| TASK GOAL |
Every line containing the string "well" is to be copied from the records.

| LISTED RECORDS |
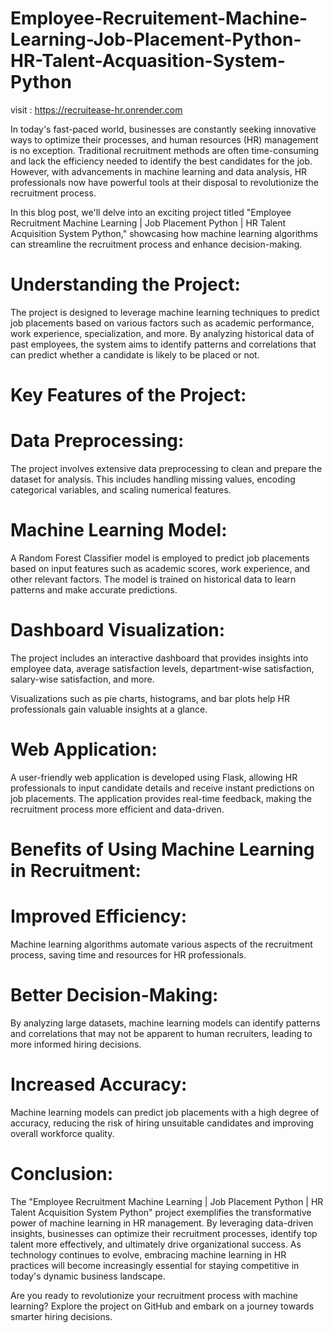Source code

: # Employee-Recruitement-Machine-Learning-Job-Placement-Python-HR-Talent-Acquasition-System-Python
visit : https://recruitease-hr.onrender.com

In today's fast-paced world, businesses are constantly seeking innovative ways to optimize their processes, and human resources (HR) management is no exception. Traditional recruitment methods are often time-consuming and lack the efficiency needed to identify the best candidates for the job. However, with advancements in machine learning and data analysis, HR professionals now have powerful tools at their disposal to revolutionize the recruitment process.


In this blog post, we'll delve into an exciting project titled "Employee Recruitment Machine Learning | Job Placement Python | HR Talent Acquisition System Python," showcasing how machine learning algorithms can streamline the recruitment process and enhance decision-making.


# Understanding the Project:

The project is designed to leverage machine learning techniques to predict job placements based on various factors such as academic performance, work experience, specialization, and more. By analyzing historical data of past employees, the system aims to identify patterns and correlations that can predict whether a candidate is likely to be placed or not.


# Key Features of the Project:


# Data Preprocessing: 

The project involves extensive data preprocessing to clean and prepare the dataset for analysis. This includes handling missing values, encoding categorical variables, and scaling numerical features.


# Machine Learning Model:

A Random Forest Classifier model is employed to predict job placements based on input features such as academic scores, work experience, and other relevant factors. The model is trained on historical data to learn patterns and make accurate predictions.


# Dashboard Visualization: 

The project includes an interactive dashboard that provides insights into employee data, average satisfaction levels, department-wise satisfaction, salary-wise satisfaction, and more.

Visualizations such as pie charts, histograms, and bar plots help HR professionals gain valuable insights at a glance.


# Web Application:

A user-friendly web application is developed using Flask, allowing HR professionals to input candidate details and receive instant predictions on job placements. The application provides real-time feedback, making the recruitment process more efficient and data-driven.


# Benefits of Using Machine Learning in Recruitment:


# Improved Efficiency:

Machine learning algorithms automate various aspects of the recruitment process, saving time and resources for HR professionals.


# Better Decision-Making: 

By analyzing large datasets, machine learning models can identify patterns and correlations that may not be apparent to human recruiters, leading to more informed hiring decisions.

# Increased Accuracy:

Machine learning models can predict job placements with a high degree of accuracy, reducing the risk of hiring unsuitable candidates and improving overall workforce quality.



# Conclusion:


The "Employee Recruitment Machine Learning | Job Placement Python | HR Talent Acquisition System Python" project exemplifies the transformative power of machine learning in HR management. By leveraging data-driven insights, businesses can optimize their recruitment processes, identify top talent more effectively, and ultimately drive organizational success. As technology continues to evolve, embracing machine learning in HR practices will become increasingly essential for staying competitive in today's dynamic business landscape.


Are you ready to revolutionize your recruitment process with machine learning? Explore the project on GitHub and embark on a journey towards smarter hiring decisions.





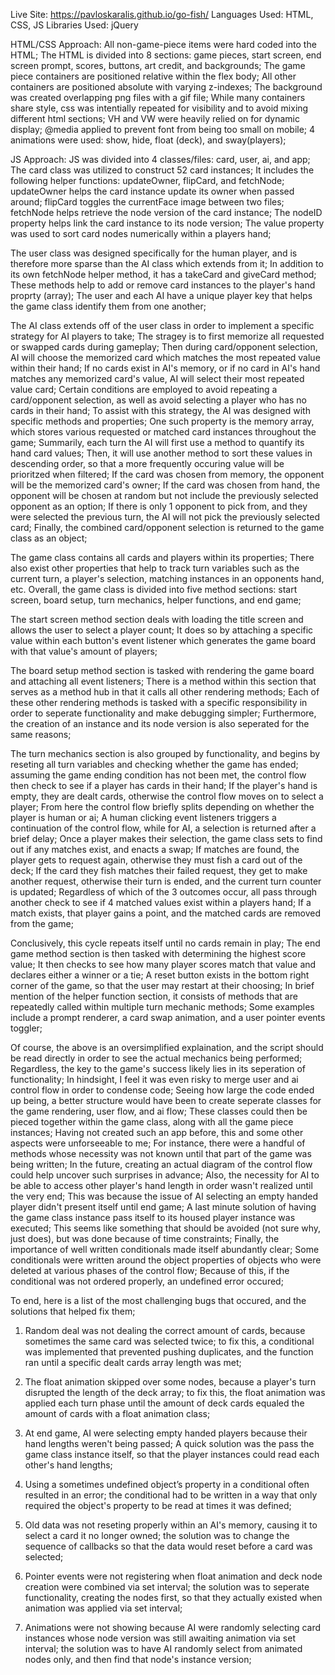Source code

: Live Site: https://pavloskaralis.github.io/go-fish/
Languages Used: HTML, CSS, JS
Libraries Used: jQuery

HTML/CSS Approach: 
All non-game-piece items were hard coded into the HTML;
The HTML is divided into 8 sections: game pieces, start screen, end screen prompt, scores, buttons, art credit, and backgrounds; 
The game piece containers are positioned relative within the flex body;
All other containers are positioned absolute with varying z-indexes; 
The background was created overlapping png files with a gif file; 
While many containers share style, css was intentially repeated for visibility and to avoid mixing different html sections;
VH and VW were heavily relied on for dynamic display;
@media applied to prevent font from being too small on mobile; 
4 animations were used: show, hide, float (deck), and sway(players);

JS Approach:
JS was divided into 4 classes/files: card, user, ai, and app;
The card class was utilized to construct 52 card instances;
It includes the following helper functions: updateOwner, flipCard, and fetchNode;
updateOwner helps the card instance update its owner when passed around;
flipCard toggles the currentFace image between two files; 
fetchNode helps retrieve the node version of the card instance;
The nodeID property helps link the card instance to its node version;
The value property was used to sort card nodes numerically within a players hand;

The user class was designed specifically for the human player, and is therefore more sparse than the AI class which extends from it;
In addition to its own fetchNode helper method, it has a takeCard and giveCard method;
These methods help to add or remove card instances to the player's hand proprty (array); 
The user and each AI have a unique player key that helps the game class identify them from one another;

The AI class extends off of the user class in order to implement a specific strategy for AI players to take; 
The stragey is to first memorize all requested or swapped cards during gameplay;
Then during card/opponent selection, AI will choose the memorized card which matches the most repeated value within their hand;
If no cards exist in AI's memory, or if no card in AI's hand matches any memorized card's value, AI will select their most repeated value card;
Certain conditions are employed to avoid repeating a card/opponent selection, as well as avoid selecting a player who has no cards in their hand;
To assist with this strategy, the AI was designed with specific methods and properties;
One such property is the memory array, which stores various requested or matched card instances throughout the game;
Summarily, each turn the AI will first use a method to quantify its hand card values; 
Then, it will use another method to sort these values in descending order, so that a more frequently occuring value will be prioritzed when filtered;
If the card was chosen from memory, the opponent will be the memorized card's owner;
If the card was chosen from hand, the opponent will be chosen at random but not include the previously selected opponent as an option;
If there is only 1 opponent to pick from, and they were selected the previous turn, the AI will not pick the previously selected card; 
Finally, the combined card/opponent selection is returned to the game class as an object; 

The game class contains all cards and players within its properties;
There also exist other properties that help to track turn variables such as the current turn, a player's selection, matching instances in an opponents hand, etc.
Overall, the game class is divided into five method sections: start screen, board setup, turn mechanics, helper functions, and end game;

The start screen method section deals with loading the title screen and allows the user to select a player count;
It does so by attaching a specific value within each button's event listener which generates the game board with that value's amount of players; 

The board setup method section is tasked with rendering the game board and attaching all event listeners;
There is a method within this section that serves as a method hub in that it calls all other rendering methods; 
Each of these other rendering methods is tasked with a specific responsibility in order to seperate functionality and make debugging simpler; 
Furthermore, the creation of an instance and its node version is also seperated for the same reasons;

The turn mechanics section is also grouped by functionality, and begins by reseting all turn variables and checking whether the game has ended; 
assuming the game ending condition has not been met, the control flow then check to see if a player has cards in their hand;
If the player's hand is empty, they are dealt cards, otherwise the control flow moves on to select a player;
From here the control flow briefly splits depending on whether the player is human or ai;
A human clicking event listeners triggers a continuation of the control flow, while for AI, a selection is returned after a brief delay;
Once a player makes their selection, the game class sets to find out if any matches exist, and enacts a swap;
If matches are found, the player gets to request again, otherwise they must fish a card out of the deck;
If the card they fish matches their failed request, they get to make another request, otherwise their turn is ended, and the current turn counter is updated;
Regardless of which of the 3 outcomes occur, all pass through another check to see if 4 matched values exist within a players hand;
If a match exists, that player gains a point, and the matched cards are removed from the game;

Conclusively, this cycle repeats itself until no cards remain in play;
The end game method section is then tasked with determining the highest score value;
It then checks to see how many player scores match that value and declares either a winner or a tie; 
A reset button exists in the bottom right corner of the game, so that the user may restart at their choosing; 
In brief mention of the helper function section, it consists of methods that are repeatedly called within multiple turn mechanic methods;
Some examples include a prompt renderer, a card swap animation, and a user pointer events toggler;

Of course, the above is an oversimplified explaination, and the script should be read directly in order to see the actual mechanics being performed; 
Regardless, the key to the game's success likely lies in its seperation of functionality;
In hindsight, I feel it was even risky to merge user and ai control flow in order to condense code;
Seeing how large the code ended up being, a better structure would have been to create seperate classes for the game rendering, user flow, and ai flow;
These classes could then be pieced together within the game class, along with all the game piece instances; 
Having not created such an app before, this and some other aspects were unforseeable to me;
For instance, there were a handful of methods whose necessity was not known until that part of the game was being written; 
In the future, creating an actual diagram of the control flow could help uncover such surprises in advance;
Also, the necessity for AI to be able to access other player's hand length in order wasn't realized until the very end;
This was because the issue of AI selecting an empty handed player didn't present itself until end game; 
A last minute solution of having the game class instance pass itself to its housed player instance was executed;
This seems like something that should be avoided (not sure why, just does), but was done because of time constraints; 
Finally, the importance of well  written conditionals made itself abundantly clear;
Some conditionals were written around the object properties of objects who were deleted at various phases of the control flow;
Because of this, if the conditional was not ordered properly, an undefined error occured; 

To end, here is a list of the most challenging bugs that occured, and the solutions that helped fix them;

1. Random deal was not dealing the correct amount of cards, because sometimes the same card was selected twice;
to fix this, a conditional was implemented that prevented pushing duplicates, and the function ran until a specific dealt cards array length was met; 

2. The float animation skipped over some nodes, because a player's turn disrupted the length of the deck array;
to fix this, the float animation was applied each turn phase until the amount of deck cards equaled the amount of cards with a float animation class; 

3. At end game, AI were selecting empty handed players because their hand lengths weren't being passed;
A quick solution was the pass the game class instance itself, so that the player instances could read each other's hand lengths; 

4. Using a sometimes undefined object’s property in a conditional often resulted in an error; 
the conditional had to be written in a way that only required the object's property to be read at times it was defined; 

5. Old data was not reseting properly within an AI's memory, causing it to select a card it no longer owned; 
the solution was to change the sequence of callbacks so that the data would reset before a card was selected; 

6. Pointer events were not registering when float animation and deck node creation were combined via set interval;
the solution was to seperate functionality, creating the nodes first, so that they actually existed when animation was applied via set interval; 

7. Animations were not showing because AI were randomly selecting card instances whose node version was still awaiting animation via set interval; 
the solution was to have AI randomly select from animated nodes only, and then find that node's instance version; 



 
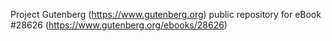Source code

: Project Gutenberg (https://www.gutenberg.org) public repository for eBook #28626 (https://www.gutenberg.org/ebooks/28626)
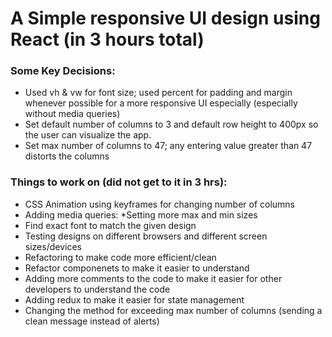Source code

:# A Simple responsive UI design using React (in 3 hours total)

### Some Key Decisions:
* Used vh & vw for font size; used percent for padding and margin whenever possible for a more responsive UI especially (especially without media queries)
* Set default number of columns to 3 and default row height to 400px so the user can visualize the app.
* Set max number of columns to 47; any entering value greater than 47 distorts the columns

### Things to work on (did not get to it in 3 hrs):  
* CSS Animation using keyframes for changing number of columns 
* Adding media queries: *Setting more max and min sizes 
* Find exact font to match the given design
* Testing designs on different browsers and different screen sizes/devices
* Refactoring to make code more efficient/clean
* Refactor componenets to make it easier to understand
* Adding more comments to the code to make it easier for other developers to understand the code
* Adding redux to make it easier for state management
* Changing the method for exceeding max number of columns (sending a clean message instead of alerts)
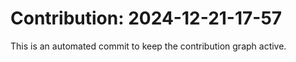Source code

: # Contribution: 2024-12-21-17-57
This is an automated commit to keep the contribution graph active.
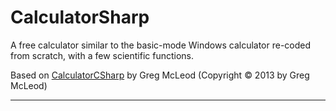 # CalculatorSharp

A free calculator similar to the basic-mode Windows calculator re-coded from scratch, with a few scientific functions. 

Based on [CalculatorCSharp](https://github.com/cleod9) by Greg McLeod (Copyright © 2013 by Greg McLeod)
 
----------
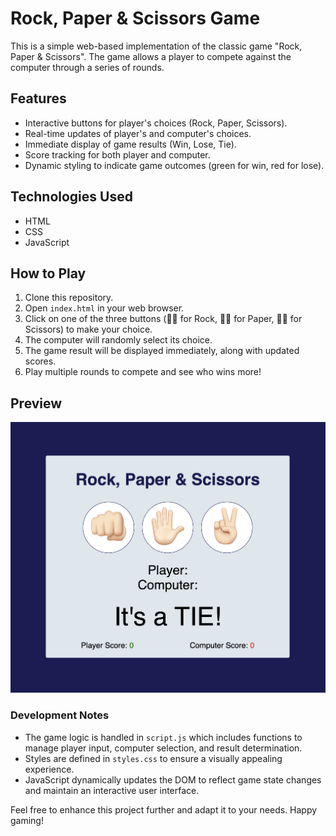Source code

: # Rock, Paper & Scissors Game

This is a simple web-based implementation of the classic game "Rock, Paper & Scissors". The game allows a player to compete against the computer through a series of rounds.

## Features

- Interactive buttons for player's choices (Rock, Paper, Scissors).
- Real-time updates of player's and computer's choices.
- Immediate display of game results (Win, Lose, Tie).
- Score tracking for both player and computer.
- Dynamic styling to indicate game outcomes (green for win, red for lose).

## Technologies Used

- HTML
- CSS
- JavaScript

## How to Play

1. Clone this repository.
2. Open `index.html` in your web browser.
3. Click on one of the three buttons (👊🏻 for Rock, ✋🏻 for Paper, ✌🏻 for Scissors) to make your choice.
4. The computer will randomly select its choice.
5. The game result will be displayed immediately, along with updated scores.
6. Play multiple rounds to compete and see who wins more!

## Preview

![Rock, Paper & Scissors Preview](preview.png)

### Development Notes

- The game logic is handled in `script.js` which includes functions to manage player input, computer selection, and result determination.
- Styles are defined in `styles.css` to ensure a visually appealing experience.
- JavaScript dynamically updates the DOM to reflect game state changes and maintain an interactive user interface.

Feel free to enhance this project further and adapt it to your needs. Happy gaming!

| SOLUTION TO THE PROBLEM |
Certain conditions are employed to avoid repeating a card/opponent selection, as well as avoid selecting a player who has no cards in their hand;
Finally, the importance of well  written conditionals made itself abundantly clear;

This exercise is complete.